Hamburger Straßennamen -
nach Personen benannt

Piependreiherweg

Ottensen (1985): nach der Zunft der Zigarrendreher, die hier lebten und arbeiteten.


Piependreiher: Zigarrendreher.

In den Tabakmanufakturen des 18. Jahrhunderts verrichteten Frauen und Männer folgende Arbeiten: das Entrippen der Blätter, das Trocknen der gebeizten Blätter auf Horden, das Schneiden der Blätter mittels einer Schneidelade, das Verpacken des geschnittenen Tabaks in Papier, Papierbriefen oder Papierpaketen. Beim Rollen- oder Stangentabak wurden die Blätter noch gesponnen, was ausschließlich Männerarbeit war und eine mehrjährige Lehrzeit erforderte. 1)

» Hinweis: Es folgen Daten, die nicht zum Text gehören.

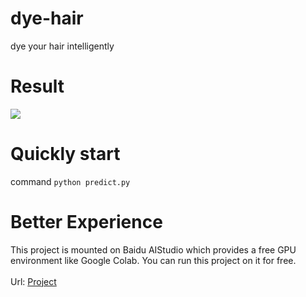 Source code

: # dye-hair
dye your hair intelligently

# Result
![](https://ai-studio-static-online.cdn.bcebos.com/feea8932397c49f58ecbb39ff0030c4445e4e84dc62b42ebb7dd2fa07be119a5)

# Quickly start
command `python predict.py`

# Better Experience
This project is mounted on Baidu AIStudio which provides a free GPU environment like Google Colab. You can run this project on it for free.<br><br>
Url: [Project](https://aistudio.baidu.com/aistudio/projectdetail/1574468)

Die Tätigkeit des Zigarrendrehens war also keine ausschließliche Männerarbeit. Sie wurde auch von Frauen ausgeübt.

Über die Herkunft des Berufes des Zigarrenmachers heißt es bei Bernd Wurlitzer in seiner Publikation „Historische Werkstätten“: „Die Azteken, (…), rauchten zusammengerollte Tabakblätter. Von dort gelangte diese Form des Rauchens nach Spanien, wo der Hamburger Kaufmann Schlottmann die Zigarre kennenlernte. 1788 soll er in seiner Heimatstadt mit der Zigarrenfabrikation begonnen haben. In Amsterdam, Bremen und Hamburg, den Umschlagorten für Überseetabak, entstanden die ersten Zigarrenmanufakturen.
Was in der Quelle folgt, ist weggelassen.